» Given data

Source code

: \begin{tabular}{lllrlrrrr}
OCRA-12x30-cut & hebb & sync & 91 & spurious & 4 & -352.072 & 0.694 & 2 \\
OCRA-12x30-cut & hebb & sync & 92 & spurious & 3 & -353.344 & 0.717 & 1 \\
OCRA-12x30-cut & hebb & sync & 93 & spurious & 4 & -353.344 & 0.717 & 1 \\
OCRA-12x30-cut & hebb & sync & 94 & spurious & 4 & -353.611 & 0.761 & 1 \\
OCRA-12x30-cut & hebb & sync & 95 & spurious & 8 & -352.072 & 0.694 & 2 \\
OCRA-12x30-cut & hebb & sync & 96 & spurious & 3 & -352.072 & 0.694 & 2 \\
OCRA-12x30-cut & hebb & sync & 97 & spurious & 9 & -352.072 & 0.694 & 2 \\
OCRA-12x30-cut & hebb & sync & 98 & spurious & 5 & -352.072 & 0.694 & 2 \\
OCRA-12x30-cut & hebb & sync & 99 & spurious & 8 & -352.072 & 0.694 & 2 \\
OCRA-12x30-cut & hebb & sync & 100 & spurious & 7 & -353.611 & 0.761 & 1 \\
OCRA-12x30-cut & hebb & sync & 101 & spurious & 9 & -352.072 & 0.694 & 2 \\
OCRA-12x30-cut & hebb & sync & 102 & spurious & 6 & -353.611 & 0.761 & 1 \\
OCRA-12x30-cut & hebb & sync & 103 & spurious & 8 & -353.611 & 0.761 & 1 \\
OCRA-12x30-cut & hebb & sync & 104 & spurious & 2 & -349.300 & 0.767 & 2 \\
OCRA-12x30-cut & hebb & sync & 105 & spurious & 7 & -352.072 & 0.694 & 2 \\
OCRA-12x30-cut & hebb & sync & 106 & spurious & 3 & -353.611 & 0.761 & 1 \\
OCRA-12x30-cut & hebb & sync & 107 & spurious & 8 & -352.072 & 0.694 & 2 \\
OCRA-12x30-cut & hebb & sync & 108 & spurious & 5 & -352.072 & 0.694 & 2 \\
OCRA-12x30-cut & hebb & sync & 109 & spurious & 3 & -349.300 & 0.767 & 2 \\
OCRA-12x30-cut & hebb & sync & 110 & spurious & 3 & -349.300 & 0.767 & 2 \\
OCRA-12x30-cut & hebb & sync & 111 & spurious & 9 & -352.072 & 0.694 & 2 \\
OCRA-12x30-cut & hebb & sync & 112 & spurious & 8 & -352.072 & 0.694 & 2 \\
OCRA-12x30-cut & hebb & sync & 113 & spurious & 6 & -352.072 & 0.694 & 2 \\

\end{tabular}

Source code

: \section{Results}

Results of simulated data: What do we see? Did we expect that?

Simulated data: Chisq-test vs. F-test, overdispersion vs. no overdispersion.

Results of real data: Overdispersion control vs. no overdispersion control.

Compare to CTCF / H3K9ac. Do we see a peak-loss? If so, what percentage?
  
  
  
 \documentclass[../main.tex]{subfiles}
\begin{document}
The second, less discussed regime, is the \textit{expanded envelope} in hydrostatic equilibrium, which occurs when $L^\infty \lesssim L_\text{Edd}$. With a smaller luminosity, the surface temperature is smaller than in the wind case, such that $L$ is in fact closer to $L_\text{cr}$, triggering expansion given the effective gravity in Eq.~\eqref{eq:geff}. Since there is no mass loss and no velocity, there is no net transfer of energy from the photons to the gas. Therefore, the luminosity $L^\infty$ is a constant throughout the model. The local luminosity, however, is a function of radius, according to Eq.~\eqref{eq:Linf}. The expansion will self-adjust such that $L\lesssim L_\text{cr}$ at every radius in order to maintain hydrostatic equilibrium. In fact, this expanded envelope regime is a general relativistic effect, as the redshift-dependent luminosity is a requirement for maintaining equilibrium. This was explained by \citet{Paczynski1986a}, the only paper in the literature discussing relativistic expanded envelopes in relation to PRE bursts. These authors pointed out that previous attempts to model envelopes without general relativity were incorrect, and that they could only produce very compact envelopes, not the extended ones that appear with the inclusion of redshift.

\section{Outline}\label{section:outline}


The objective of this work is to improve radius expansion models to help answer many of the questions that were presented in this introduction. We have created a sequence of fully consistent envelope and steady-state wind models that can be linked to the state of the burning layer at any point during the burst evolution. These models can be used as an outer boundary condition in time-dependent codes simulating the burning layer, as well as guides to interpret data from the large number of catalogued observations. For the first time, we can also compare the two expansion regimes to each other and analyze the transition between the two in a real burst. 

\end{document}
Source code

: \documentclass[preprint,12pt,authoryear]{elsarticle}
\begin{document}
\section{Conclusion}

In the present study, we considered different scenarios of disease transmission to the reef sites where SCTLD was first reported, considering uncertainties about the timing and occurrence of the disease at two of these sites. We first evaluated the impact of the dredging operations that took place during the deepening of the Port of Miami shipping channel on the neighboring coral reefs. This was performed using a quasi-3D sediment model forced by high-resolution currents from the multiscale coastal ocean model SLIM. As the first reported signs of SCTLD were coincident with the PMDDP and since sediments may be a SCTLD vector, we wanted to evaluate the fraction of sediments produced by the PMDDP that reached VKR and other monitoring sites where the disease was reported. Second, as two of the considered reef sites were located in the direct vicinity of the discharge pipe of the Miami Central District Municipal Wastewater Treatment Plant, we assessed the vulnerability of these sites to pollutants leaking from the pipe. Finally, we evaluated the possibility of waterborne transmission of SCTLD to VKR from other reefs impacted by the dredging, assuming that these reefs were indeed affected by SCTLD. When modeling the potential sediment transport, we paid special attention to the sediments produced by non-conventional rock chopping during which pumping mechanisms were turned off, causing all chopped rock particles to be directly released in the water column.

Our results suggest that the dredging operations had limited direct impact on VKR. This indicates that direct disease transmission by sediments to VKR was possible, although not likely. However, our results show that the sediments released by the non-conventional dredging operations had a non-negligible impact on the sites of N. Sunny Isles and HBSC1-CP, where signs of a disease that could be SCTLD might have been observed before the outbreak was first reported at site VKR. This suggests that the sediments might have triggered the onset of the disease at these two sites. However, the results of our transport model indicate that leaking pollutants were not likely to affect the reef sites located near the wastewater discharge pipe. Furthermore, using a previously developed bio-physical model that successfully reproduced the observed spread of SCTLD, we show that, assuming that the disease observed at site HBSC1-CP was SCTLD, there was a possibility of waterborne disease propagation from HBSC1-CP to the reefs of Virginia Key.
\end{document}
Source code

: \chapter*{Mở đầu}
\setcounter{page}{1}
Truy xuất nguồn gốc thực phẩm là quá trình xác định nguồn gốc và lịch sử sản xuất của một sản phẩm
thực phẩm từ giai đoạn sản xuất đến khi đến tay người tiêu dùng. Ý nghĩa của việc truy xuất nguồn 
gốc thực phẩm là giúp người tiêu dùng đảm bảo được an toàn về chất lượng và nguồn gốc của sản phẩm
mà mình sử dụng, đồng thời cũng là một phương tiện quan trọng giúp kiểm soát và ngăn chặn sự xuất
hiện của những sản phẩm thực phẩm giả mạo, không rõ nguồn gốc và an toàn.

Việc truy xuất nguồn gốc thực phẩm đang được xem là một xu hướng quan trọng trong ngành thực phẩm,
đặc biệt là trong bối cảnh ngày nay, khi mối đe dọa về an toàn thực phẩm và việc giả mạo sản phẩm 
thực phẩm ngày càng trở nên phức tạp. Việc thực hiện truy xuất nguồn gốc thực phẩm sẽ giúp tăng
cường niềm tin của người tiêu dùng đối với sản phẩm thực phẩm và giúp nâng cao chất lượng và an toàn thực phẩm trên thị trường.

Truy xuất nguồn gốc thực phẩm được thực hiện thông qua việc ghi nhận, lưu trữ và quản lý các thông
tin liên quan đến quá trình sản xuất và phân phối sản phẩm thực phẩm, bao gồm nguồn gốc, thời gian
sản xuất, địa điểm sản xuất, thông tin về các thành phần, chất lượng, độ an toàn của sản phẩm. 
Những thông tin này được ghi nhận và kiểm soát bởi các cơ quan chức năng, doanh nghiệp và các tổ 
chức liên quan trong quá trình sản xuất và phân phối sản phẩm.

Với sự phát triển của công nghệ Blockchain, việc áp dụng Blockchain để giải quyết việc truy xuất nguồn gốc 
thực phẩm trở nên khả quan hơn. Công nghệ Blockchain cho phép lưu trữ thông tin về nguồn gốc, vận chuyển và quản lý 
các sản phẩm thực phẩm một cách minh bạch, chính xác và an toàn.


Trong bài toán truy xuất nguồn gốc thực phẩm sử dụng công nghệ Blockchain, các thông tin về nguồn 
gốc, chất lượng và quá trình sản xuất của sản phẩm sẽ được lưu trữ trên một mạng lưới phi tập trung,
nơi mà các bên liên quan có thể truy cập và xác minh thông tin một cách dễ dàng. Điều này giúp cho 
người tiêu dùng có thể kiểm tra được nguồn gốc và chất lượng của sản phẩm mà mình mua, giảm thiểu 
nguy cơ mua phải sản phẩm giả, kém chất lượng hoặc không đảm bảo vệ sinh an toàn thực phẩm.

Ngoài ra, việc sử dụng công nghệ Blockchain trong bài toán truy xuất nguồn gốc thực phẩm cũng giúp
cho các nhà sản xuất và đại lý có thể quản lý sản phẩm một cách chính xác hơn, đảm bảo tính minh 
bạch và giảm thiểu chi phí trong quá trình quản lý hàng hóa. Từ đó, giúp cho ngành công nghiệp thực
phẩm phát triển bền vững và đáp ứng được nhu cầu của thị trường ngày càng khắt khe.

» What you will do
The lines from the start of the entries above through the line containing "OCRA-12x30-cut & hebb & sync & 98" are the ones to return, please; copy them exactly and include both ends.

» Task result
Source code

: \begin{tabular}{lllrlrrrr}
OCRA-12x30-cut & hebb & sync & 91 & spurious & 4 & -352.072 & 0.694 & 2 \\
OCRA-12x30-cut & hebb & sync & 92 & spurious & 3 & -353.344 & 0.717 & 1 \\
OCRA-12x30-cut & hebb & sync & 93 & spurious & 4 & -353.344 & 0.717 & 1 \\
OCRA-12x30-cut & hebb & sync & 94 & spurious & 4 & -353.611 & 0.761 & 1 \\
OCRA-12x30-cut & hebb & sync & 95 & spurious & 8 & -352.072 & 0.694 & 2 \\
OCRA-12x30-cut & hebb & sync & 96 & spurious & 3 & -352.072 & 0.694 & 2 \\
OCRA-12x30-cut & hebb & sync & 97 & spurious & 9 & -352.072 & 0.694 & 2 \\
OCRA-12x30-cut & hebb & sync & 98 & spurious & 5 & -352.072 & 0.694 & 2 \\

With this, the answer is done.